→ **Exercise directions**
How many lines below contain the word "title"? Answer with that number alone.

→ **Data listing**
----------
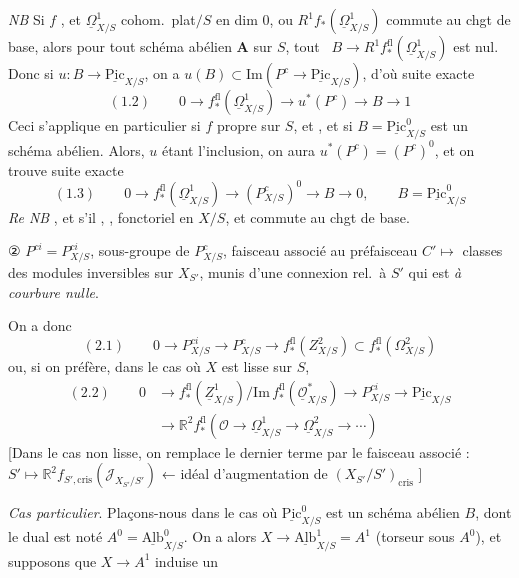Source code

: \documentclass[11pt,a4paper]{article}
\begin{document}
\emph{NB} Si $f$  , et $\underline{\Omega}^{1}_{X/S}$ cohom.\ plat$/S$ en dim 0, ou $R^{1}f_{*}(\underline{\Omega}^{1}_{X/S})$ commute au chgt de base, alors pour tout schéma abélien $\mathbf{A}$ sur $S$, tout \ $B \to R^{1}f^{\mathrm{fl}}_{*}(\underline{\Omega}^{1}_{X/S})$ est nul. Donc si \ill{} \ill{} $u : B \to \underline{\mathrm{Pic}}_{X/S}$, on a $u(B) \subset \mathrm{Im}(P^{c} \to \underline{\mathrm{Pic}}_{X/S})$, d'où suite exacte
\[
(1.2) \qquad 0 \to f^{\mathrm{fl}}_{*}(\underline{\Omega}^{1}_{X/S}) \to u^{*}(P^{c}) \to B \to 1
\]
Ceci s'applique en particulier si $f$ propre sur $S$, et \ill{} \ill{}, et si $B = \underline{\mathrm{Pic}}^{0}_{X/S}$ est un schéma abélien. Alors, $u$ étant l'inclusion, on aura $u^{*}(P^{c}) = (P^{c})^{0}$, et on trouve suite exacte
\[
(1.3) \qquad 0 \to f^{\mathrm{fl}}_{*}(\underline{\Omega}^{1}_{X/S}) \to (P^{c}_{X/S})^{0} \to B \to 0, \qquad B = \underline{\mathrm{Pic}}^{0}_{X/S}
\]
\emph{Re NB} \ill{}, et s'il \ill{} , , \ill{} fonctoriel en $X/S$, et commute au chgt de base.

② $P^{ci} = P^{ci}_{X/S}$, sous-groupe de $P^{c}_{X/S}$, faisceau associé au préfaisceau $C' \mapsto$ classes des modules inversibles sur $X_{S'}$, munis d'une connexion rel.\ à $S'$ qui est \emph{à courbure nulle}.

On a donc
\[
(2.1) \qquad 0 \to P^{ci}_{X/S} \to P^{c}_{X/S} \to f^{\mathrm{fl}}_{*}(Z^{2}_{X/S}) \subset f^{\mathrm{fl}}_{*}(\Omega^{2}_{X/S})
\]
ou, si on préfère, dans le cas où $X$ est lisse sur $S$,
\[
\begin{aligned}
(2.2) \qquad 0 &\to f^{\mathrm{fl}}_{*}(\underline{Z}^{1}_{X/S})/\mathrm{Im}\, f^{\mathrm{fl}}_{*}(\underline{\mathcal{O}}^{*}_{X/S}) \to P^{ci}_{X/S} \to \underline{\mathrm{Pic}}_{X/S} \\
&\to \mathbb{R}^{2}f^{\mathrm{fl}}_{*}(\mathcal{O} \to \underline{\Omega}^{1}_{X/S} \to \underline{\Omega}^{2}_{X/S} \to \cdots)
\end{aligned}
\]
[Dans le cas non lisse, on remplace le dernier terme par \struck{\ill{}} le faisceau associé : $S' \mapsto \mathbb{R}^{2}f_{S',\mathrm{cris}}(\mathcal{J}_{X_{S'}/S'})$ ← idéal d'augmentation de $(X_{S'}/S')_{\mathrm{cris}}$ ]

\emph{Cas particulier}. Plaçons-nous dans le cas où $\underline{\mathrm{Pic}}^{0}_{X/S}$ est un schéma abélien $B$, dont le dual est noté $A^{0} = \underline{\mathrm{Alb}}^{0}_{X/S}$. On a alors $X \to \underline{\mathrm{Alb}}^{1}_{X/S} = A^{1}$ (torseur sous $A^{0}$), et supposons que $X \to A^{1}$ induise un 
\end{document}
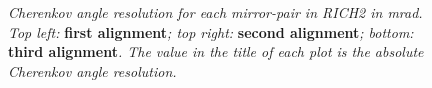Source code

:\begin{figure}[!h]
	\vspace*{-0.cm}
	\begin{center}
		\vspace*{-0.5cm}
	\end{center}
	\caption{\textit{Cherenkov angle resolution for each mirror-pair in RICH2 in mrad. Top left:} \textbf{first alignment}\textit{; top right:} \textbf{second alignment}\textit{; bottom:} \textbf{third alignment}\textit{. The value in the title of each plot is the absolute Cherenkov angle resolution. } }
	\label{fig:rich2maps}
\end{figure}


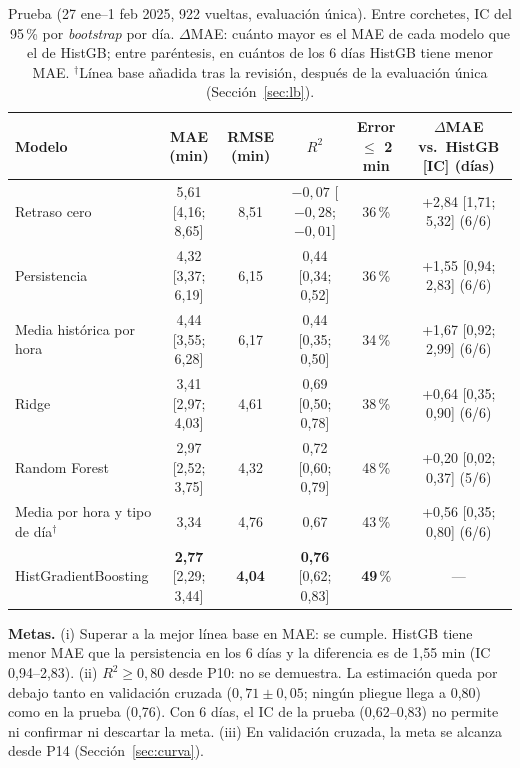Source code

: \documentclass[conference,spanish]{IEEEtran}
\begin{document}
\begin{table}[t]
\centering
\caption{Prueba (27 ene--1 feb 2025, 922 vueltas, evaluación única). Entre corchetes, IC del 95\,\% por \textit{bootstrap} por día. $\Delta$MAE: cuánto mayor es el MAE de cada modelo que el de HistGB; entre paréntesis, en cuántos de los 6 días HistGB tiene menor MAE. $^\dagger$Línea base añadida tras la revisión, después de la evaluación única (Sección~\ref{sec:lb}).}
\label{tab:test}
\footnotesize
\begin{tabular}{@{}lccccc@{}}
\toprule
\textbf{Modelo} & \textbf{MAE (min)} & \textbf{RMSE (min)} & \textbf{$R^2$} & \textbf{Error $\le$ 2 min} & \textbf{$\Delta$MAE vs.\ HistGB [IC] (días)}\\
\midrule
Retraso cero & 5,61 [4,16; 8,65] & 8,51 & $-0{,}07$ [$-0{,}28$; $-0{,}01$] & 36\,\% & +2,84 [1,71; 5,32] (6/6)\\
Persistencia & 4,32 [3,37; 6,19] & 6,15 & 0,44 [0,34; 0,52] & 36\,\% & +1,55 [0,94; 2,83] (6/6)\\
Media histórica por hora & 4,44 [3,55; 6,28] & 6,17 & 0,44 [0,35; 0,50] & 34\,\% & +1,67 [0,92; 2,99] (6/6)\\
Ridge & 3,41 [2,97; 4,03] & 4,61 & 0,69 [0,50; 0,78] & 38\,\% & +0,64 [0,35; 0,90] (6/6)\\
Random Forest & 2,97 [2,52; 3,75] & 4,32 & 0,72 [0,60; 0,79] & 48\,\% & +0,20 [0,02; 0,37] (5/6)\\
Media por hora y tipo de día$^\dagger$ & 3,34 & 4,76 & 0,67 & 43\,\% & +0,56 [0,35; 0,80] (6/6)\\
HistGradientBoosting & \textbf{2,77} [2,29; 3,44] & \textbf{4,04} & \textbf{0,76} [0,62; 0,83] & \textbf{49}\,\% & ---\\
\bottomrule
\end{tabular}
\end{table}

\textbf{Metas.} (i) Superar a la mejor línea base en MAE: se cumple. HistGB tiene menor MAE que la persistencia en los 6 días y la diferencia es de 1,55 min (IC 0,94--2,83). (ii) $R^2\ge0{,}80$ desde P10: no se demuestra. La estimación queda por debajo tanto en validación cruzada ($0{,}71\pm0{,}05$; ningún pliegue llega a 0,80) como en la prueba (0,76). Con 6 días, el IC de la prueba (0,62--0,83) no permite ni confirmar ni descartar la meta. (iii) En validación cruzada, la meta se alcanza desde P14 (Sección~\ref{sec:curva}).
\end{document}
----------
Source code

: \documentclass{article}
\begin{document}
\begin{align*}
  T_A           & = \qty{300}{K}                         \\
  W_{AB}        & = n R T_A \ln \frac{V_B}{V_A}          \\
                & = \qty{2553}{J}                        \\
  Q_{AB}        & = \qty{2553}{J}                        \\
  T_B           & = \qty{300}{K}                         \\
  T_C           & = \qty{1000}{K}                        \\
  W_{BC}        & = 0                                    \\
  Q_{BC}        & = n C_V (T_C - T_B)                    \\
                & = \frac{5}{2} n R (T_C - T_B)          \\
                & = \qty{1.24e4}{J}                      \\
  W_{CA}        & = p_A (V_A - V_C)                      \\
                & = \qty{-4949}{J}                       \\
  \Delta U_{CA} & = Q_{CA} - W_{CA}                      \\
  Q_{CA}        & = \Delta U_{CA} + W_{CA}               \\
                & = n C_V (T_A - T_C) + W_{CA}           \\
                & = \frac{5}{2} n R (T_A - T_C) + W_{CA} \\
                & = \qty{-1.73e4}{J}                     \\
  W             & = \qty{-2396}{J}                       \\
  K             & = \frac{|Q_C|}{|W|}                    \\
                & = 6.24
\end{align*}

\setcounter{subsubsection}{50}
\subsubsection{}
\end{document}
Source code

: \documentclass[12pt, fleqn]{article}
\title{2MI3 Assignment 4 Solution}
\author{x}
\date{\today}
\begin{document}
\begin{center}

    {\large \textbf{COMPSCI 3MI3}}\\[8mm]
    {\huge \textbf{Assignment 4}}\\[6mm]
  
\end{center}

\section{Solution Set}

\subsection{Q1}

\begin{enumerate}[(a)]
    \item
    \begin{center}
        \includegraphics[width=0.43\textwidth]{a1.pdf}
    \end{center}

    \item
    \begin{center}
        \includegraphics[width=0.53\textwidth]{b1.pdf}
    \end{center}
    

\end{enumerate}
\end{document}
----------
→ **Expected answer**
2